The data below holds a line containing "out of her path." and a line containing "CHIP and BIRDIE"; please quote exactly those two lines and every line between them, and nothing else.

:::::

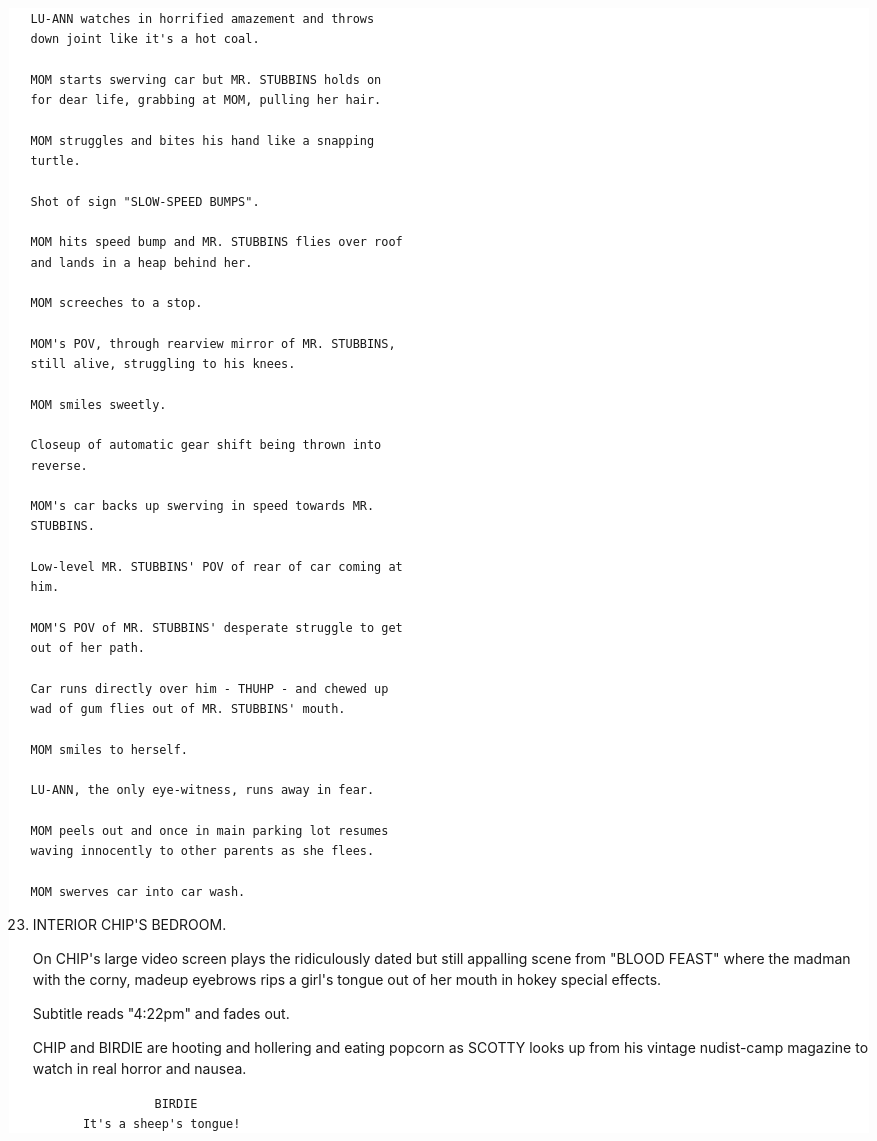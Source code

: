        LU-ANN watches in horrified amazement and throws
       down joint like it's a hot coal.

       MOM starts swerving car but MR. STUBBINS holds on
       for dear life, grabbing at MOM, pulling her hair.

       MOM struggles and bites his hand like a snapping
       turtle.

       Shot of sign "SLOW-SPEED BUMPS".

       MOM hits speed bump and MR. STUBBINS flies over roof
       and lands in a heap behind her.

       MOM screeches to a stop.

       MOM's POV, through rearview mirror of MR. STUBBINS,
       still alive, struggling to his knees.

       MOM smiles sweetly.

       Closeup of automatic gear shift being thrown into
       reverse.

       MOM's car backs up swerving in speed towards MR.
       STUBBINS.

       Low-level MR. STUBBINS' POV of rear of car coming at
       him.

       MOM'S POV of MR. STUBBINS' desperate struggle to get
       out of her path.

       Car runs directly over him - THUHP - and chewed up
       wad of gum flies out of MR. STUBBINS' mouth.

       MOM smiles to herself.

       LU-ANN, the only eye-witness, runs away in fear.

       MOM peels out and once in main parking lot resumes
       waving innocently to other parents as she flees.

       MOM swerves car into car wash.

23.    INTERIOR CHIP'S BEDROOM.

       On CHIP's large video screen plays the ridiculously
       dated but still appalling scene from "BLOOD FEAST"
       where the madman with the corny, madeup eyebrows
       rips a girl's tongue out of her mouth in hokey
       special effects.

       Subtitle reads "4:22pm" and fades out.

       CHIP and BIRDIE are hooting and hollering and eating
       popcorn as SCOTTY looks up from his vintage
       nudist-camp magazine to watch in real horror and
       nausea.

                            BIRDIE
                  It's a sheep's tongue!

:::::

### Response
       out of her path.

       Car runs directly over him - THUHP - and chewed up
       wad of gum flies out of MR. STUBBINS' mouth.

       MOM smiles to herself.

       LU-ANN, the only eye-witness, runs away in fear.

       MOM peels out and once in main parking lot resumes
       waving innocently to other parents as she flees.

       MOM swerves car into car wash.

23.    INTERIOR CHIP'S BEDROOM.

       On CHIP's large video screen plays the ridiculously
       dated but still appalling scene from "BLOOD FEAST"
       where the madman with the corny, madeup eyebrows
       rips a girl's tongue out of her mouth in hokey
       special effects.

       Subtitle reads "4:22pm" and fades out.

       CHIP and BIRDIE are hooting and hollering and eating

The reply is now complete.